***Importing needed packages***

In [None]:
import matplotlib.pyplot as plt
import pandas as pd
import pylab as pl
import numpy as np
%matplotlib inline

***Reading in the dataset***

In [None]:
import os
for dirname, _, filenames in os.walk('/kaggle/input'):
    for filename in filenames:
        print(os.path.join(dirname, filename))

In [None]:
df = pd.read_csv("../input/oc2emission/FuelConsumptionCo2.csv")
df

***Data Exploration***

In [None]:
df.head()

In [None]:
df.describe()

Selecting possible features

In [None]:
cdf = df[["ENGINESIZE", "CYLINDERS", "FUELCONSUMPTION_COMB", "CO2EMISSIONS"]]
cdf

Visualizing the possible selected features

In [None]:
viz = cdf
viz.hist()
plt.show()

Plotting different features against the label "CO2EMISSIONS" to see how linear their relationship is.

In [None]:
plt.scatter(cdf.ENGINESIZE, cdf.CO2EMISSIONS, color = "yellow")
plt.xlabel("ENGINESIZE")
plt.ylabel("CO2EMISSIONS")
plt.show()

In [None]:
plt.scatter(cdf.CYLINDERS, cdf.CO2EMISSIONS, color = "yellow")
plt.xlabel("CYLINDERS")
plt.ylabel("CO2EMISSIONS")
plt.show()

In [None]:
plt.scatter(cdf.FUELCONSUMPTION_COMB, cdf.CO2EMISSIONS, color = "yellow")
plt.xlabel("FUELCONSUMPTION_COMB")
plt.ylabel("CO2EMISSIONS")
plt.show()

***Creating train and test dataset***

In [None]:
msk = np.random.rand(len(df)) < 0.8
train = cdf[msk]
test = cdf[~msk]

***Modeling***

In [None]:
from sklearn import linear_model
regr = linear_model.LinearRegression()
train_x = np.asanyarray(train[["ENGINESIZE"]])
train_y = np.asanyarray(train[["CO2EMISSIONS"]])
regr.fit(train_x, train_y)
print("Coefficient: ", regr.coef_)
print("Intercept: ", regr.intercept_)

Coefficient and Intercept in the simple linear regression, are the parameters of the fit line.

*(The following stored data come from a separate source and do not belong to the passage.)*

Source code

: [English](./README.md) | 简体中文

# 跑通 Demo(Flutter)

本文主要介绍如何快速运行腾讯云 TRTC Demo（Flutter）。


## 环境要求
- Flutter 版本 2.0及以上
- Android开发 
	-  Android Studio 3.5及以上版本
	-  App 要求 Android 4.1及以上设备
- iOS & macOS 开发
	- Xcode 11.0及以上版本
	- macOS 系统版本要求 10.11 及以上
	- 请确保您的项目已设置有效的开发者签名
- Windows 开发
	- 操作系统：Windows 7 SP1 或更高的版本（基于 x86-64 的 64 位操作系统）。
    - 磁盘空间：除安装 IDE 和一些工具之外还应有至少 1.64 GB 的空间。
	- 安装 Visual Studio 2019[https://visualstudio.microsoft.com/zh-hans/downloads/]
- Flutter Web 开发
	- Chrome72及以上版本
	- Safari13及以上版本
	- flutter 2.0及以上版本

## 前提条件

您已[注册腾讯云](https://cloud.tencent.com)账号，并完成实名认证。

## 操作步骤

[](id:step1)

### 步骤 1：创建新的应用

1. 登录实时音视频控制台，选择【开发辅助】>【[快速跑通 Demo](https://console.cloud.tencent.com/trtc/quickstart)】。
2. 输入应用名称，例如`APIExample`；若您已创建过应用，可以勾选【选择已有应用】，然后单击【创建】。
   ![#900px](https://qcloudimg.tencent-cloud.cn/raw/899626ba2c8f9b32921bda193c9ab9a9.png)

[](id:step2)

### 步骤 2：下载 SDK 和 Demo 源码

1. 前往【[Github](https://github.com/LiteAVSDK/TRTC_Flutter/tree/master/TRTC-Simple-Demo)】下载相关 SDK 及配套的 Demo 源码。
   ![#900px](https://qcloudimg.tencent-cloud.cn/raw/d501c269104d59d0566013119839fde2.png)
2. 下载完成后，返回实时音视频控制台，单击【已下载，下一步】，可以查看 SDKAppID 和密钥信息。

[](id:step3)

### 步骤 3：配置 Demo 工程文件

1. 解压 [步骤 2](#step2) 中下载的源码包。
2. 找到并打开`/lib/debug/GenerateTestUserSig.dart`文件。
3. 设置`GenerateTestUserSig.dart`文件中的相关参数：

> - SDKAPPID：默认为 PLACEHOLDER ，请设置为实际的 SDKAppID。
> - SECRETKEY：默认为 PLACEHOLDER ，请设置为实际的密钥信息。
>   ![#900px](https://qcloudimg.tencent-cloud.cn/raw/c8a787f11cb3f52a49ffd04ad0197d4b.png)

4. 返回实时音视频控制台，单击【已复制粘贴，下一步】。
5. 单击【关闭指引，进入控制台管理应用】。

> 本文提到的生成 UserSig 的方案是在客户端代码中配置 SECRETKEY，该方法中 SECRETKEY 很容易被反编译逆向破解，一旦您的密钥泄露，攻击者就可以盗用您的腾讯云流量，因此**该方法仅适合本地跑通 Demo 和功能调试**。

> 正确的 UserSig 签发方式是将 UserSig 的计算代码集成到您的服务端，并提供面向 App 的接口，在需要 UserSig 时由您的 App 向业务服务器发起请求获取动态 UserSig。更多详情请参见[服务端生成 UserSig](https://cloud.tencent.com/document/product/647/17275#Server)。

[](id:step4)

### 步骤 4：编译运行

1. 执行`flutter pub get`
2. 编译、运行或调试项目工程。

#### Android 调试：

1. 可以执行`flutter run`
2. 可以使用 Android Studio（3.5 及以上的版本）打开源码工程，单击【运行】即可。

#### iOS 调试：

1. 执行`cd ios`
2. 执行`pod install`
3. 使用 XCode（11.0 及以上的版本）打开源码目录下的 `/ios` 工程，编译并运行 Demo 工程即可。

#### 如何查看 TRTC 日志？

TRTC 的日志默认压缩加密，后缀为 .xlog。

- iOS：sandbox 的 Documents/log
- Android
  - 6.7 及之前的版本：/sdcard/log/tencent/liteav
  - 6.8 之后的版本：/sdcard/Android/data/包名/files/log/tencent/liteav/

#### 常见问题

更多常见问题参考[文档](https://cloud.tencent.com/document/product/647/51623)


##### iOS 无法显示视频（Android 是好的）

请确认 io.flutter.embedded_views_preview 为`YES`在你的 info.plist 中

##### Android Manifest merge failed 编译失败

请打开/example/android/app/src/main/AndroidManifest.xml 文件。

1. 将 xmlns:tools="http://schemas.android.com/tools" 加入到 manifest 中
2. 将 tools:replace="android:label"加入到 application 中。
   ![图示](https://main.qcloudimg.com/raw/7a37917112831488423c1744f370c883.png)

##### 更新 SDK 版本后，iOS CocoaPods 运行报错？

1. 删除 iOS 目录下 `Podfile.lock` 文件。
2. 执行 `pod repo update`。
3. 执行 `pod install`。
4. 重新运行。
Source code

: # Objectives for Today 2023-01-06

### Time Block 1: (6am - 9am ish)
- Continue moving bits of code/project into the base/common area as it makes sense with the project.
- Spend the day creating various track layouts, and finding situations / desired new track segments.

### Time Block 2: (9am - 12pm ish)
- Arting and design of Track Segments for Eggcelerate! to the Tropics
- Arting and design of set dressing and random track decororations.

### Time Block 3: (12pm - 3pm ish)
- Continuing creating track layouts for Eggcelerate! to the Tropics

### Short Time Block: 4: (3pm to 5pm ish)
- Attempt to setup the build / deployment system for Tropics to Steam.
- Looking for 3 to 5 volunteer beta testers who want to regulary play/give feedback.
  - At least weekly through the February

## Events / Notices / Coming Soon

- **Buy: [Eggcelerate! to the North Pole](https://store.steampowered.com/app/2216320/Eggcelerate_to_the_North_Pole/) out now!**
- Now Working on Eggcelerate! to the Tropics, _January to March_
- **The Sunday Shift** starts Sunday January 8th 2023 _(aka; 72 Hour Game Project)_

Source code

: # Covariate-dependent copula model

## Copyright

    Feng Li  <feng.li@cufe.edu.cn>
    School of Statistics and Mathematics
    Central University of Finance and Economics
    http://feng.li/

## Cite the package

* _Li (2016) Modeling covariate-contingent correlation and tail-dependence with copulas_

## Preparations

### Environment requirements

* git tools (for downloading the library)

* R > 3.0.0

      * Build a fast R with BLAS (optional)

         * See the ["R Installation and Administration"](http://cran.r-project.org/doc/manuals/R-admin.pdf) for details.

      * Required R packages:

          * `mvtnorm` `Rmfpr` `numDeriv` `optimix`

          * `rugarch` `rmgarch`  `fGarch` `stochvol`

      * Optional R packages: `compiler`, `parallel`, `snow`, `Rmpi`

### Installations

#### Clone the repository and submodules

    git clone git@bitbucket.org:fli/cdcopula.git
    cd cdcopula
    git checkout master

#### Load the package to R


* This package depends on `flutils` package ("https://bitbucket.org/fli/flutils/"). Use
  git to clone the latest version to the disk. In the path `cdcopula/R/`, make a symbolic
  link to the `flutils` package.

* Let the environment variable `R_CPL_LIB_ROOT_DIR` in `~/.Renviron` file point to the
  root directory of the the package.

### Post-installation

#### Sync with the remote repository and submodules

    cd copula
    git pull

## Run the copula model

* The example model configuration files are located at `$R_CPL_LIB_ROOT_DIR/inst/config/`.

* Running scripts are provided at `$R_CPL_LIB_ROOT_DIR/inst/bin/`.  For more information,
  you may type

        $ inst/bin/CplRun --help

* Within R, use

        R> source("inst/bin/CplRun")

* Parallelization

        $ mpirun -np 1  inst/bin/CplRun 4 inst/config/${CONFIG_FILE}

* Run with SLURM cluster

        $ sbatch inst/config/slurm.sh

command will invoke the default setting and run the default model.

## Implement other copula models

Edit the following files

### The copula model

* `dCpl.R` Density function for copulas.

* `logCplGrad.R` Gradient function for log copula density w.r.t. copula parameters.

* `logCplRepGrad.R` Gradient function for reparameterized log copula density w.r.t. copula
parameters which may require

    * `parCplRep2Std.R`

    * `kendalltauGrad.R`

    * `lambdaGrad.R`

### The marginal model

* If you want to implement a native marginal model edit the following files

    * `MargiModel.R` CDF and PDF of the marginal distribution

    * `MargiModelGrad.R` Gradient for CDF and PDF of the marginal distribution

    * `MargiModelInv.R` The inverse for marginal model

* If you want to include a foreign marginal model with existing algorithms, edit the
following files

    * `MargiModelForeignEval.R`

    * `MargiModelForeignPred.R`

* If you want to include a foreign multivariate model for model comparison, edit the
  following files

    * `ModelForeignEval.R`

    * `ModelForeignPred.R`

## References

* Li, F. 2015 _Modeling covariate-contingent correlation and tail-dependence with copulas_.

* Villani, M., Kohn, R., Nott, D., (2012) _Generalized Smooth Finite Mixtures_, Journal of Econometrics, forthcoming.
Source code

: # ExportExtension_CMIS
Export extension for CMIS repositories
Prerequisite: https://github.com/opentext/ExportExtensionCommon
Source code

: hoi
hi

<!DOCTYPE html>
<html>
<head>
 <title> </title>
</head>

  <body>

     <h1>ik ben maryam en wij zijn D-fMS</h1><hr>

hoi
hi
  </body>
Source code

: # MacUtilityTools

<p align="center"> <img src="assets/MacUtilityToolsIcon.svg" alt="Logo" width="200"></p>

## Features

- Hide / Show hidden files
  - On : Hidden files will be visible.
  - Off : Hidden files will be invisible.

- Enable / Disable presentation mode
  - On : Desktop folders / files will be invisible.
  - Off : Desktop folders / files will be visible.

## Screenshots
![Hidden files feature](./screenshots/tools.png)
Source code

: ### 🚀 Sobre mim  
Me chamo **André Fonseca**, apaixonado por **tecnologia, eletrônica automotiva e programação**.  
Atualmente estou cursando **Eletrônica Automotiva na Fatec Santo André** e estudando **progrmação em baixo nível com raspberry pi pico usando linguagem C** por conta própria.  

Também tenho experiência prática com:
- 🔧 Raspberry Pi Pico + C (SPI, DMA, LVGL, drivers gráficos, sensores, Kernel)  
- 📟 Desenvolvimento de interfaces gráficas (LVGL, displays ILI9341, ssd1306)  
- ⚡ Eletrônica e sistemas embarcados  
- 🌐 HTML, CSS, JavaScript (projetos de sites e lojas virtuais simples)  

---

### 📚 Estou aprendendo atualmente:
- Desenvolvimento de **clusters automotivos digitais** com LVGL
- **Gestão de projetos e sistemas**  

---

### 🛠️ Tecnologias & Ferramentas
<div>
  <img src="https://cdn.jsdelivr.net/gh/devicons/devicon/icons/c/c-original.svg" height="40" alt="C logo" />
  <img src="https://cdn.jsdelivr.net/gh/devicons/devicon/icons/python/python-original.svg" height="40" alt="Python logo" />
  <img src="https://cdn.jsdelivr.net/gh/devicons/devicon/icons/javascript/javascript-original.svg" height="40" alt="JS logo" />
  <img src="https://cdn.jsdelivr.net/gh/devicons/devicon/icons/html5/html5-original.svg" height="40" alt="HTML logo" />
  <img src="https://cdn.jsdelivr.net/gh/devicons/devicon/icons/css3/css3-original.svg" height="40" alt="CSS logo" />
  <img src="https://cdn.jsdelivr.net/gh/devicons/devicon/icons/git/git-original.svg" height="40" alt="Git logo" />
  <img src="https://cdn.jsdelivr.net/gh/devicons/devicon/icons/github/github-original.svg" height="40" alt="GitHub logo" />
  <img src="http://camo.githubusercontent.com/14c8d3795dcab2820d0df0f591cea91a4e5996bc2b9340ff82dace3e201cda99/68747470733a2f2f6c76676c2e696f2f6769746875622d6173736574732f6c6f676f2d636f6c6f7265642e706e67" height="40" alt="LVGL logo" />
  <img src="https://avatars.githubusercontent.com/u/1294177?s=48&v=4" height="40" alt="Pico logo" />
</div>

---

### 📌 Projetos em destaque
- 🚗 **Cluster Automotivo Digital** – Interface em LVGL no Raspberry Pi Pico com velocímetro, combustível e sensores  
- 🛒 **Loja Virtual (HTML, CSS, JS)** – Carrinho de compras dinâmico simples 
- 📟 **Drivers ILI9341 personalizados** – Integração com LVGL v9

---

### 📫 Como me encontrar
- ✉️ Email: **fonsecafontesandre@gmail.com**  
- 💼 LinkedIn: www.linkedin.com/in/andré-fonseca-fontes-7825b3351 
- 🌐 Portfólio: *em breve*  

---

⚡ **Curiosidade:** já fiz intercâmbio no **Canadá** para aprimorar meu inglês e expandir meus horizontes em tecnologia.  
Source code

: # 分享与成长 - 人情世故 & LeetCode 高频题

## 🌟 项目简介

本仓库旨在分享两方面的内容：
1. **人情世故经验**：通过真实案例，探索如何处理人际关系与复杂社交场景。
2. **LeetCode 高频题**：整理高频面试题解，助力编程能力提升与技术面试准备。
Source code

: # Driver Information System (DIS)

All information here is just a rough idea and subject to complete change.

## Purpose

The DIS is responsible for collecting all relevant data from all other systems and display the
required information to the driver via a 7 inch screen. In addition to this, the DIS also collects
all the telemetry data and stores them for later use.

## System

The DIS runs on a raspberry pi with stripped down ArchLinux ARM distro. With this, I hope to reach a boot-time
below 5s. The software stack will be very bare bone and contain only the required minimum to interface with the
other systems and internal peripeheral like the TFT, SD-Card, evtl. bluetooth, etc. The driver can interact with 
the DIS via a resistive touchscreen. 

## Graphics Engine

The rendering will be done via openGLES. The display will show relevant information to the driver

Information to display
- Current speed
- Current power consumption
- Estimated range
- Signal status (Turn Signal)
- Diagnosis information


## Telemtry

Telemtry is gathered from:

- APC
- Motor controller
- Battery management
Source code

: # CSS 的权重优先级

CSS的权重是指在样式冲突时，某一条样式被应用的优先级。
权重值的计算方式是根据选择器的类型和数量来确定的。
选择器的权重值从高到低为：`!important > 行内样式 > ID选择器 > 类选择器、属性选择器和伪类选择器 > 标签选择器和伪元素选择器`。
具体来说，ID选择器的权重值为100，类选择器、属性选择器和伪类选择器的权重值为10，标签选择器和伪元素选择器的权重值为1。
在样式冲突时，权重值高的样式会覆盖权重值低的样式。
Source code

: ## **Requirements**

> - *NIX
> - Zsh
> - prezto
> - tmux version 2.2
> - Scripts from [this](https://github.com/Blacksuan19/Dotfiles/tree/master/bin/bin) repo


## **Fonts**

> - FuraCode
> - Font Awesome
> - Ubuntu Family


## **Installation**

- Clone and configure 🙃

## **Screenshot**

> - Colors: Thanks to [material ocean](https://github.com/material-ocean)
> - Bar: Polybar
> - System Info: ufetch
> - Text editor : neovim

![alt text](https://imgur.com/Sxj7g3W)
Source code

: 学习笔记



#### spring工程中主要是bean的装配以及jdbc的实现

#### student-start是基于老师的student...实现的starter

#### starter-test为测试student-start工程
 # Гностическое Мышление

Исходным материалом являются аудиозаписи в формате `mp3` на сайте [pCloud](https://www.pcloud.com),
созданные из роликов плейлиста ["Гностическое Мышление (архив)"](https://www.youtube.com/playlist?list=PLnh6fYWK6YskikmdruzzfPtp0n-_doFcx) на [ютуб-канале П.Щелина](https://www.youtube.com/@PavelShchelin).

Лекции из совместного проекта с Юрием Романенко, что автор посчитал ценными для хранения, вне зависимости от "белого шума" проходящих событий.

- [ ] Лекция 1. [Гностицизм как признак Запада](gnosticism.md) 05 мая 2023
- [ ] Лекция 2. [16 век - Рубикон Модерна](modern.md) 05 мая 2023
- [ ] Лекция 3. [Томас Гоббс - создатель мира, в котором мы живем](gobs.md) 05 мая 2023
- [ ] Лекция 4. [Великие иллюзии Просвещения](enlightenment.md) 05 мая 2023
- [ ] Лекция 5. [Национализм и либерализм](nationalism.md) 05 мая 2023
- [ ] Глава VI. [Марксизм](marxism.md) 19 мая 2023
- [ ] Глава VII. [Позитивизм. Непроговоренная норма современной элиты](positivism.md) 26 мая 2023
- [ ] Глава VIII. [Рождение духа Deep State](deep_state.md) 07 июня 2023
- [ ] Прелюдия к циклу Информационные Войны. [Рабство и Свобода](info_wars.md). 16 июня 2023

Given that it is a simple linear regression, with only 2 parameters, and knowing that the parameters are the intercept and slope of the line, sklearn can estimate them directly from our data.

***Train data distribution***

In [None]:
plt.scatter(train.ENGINESIZE, train.CO2EMISSIONS, color = "blue")
plt.plot(train_x, regr.coef_[0][0]*train_x + regr.intercept_[0], '-r')
plt.xlabel("ENGINESIZE")
plt.ylabel("CO2EMISSIONS")
plt.show()

***Plot outputs***

we can plot the fit line over the data:

In [None]:
plt.scatter(train.ENGINESIZE, train.CO2EMISSIONS, color = "yellow")
plt.plot(train_x, regr.coef_[0][0]*train_x + regr.intercept_[0], "-r")
plt.xlabel("ENGINESIZE")
plt.ylabel("CO2EMISSIONS")

***Evaluation***

In [None]:
from sklearn.metrics import r2_score
test_x = np.asanyarray(test[["ENGINESIZE"]])
test_y = np.asanyarray(test[["CO2EMISSIONS"]])
test_y_hat = regr.predict(test_x)

Mean absolute error:

In [None]:
np.mean(np.absolute(test_y_hat - test_y))

Mean Square error:

In [None]:
np.mean((test_y_hat - test_y)**2)

R-squared (Coefficient of determination):

In [None]:
r2_score(test_y_hat, test_y)